PHAR: Gout Flashcards
The breakdown of WHAT leads to uric acid biosynthesis?
Purines.
What is the most common gout presentation?
Extremely painful big toe.
Failing NSAIDs (eg if the patient has a bad reaction), what is most ideal for treatment of acute gout?
Colchicine.
Is having hyperuricemia synonymous with having gout?
No. About 10% of people with hyperuricemia develop gout at some point in their lifetimes.
What proportion of uric acid is derived from our diet?
About 1/3.
- What is the mechanism of action for colchicine?
- What does this effect? (3 things from lecture slides)
- Inhibition of microtubule assembly by binding to tubulin.
- Cell division.
- Neutrophil motility.
- Chemokine production (decreases).
- NET ANTI-INFLAMMATORY EFFECT.
What problems are associated with colchicine?
- Narrow therapeutic window (fine line between therapeutic and toxic).
What are the major adverse effects of colchicine? What are the rarer adverse effects of colchicine?
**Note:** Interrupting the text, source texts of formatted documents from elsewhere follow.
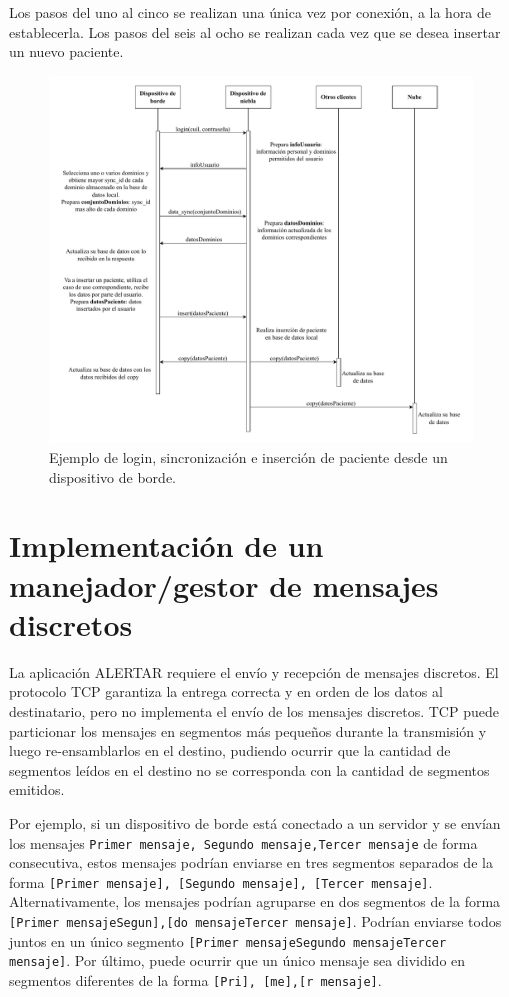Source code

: Los pasos del uno al cinco se realizan una única vez por conexión, a la hora de establecerla. Los pasos del seis al ocho se realizan cada vez que se desea insertar un nuevo paciente.

\begin{figure}
    \centering
    \includegraphics[width=\linewidth]{Imagenes/Implementacion/secuenciaProtocolo.pdf}
    \caption{Ejemplo de login, sincronización e inserción de paciente desde un dispositivo de borde.}
    \label{fig:secuenciaProtocolo}
\end{figure}

\section{Implementación de un manejador/gestor de mensajes discretos}
\label{sec:packageManager}
La aplicación ALERTAR requiere el envío y recepción de mensajes discretos. El protocolo TCP garantiza la entrega correcta y en orden de los datos al destinatario, pero no implementa el envío de los mensajes discretos. TCP puede particionar los mensajes en segmentos más pequeños durante la transmisión y luego re-ensamblarlos en el destino, pudiendo ocurrir que la cantidad de segmentos leídos en el destino no se corresponda con la cantidad de segmentos emitidos.

Por ejemplo, si un dispositivo de borde está conectado a un servidor y se envían los mensajes \texttt{Primer mensaje, Segundo mensaje,Tercer mensaje} de forma consecutiva, estos mensajes podrían enviarse en tres segmentos separados de la forma \texttt{[Primer mensaje], [Segundo mensaje], [Tercer mensaje]}. Alternativamente, los mensajes podrían agruparse en dos segmentos de la forma \texttt{[Primer mensajeSegun],[do mensajeTercer mensaje]}. Podrían enviarse todos juntos en un único segmento \texttt{[Primer mensaje\allowbreak Segundo mensaje\break Tercer mensaje]}. Por último, puede ocurrir que un único mensaje sea dividido en segmentos diferentes de la forma \texttt{[Pri], [me],[r mensaje]}.

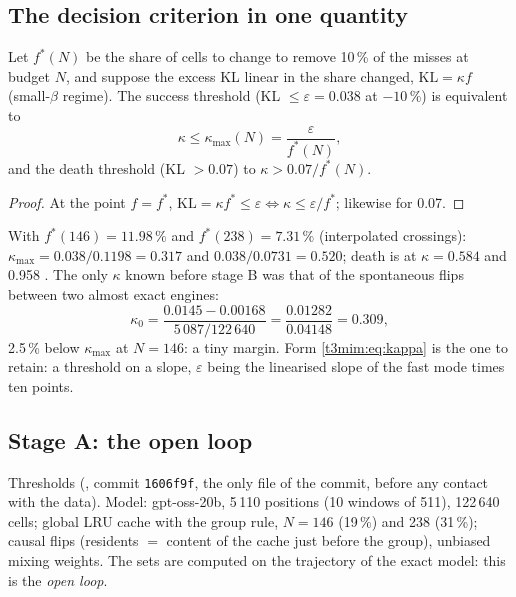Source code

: \subsection{The decision criterion in one quantity}\label{t3mim:sec:p3-critere}

\begin{proposition}\label{t3mim:prop:kappa}
Let $f^\ast(N)$ be the share of cells to change to remove 10\,\% of the misses at budget $N$, and suppose the excess KL linear in the share changed, $\mathrm{KL} = \kappa f$ (small-$\beta$ regime). The success threshold (KL $\le \varepsilon = 0.038$ at $-10\,\%$) is equivalent to
\begin{equation}\label{t3mim:eq:kappa}
\kappa \le \kappa_{\max}(N) = \frac{\varepsilon}{f^\ast(N)},
\end{equation}
and the death threshold (KL $> 0.07$) to $\kappa > 0.07/f^\ast(N)$.
\end{proposition}
\begin{proof}
At the point $f = f^\ast$, $\mathrm{KL} = \kappa f^\ast \le \varepsilon \iff \kappa \le \varepsilon/f^\ast$; likewise for 0.07.
\end{proof}
With $f^\ast(146) = 11.98\,\%$ and $f^\ast(238) = 7.31\,\%$ (interpolated crossings): $\kappa_{\max} = 0.038/0.1198 = 0.317$ and $0.038/0.0731 = 0.520$; death is at $\kappa = 0.584$ and 0.958 \calc. The only $\kappa$ known before stage B was that of the spontaneous flips between two almost exact engines:
\begin{equation}\label{t3mim:eq:kappa0}
\kappa_0 = \frac{0.0145 - 0.00168}{5\,087/122\,640} = \frac{0.01282}{0.04148} = 0.309 ,
\end{equation}
2.5\,\% below $\kappa_{\max}$ at $N = 146$: a tiny margin. Form \eqref{t3mim:eq:kappa} is the one to retain: a threshold on a slope, $\varepsilon$ being the linearised slope of the fast mode times ten points.

\subsection{Stage A: the open loop}\label{t3mim:sec:p3-etageA}

Thresholds (, commit \texttt{1606f9f}, the only file of the commit, before any contact with the data). Model: gpt-oss-20b, 5\,110 positions (10 windows of 511), 122\,640 cells; global LRU cache with the group rule, $N = 146$ (19\,\%) and 238 (31\,\%); causal flips (residents $=$ content of the cache just before the group), unbiased mixing weights. The sets are computed on the trajectory of the exact model: this is the \emph{open loop}.


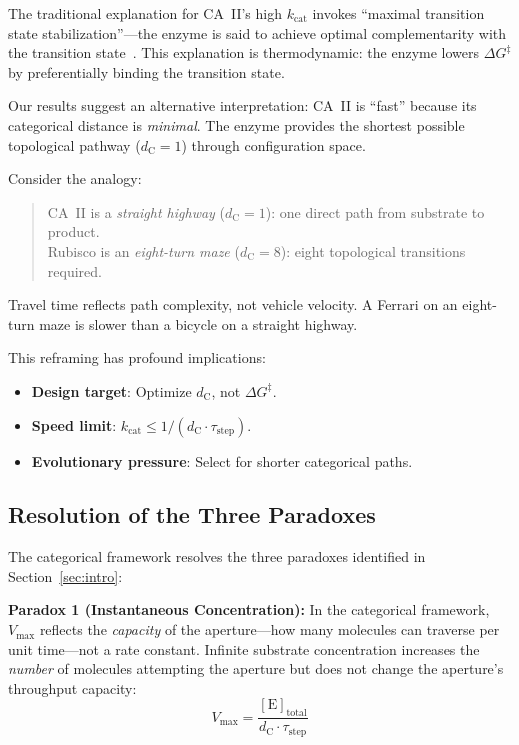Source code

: \documentclass[twocolumn,amsmath,amssymb,aps,prb,superscriptaddress,longbibliography]{revtex4-2}
\newcommand{\dC}{d_{\mathrm{C}}}
\newcommand{\kcat}{k_{\mathrm{cat}}}
\newcommand{\Vmax}{V_{\mathrm{max}}}
\newcommand{\DG}{\Delta G^{\ddagger}}
\begin{document}
The traditional explanation for CA~II's high $\kcat$ invokes ``maximal transition state stabilization''---the enzyme is said to achieve optimal complementarity with the transition state~\cite{Pauling1946, Fersht1999}. This explanation is thermodynamic: the enzyme lowers $\DG$ by preferentially binding the transition state.

Our results suggest an alternative interpretation: CA~II is ``fast'' because its categorical distance is \emph{minimal}. The enzyme provides the shortest possible topological pathway ($\dC = 1$) through configuration space.

Consider the analogy:
\begin{quote}
CA~II is a \emph{straight highway} ($\dC = 1$): one direct path from substrate to product.\\
Rubisco is an \emph{eight-turn maze} ($\dC = 8$): eight topological transitions required.
\end{quote}

Travel time reflects path complexity, not vehicle velocity. A Ferrari on an eight-turn maze is slower than a bicycle on a straight highway.

This reframing has profound implications:
\begin{itemize}
\item \textbf{Design target}: Optimize $\dC$, not $\DG$.
\item \textbf{Speed limit}: $\kcat \leq 1/(\dC \cdot \tau_{\text{step}})$.
\item \textbf{Evolutionary pressure}: Select for shorter categorical paths.
\end{itemize}

\subsection{Resolution of the Three Paradoxes}

The categorical framework resolves the three paradoxes identified in Section~\ref{sec:intro}:

\textbf{Paradox 1 (Instantaneous Concentration):} In the categorical framework, $\Vmax$ reflects the \emph{capacity} of the aperture---how many molecules can traverse per unit time---not a rate constant. Infinite substrate concentration increases the \emph{number} of molecules attempting the aperture but does not change the aperture's throughput capacity:
\begin{equation}
\Vmax = \frac{[\text{E}]_{\text{total}}}{\dC \cdot \tau_{\text{step}}}
\end{equation}
\end{document}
MAJOR - NVD (nausea, vomiting, diarrhoea). RARE - Muscle damage - Myelosuppression - Multiple organ failure
What is the drug of choice for long term treatment of chronic gout?
Allopurinol.
What is the mechanism of action of allopurinol.
Xanthine oxidase inhibitor. - Decreases uric acid synthesis.
Who are groups at risk to consider when prescribing allopurinol?
- People with the HLA-B*5801 allele i.e. East Asians.
- People currently being treated with mercaptopurine and azathioprine (purine analogues that act as cancer and autoimmune drugs).
- Allopurinol increases the effects of these two drugs.
Purines are broken down into uric acid with the assistance of the xanthine oxidase enzyme. At what steps does xanthine oxidase act in this sequence?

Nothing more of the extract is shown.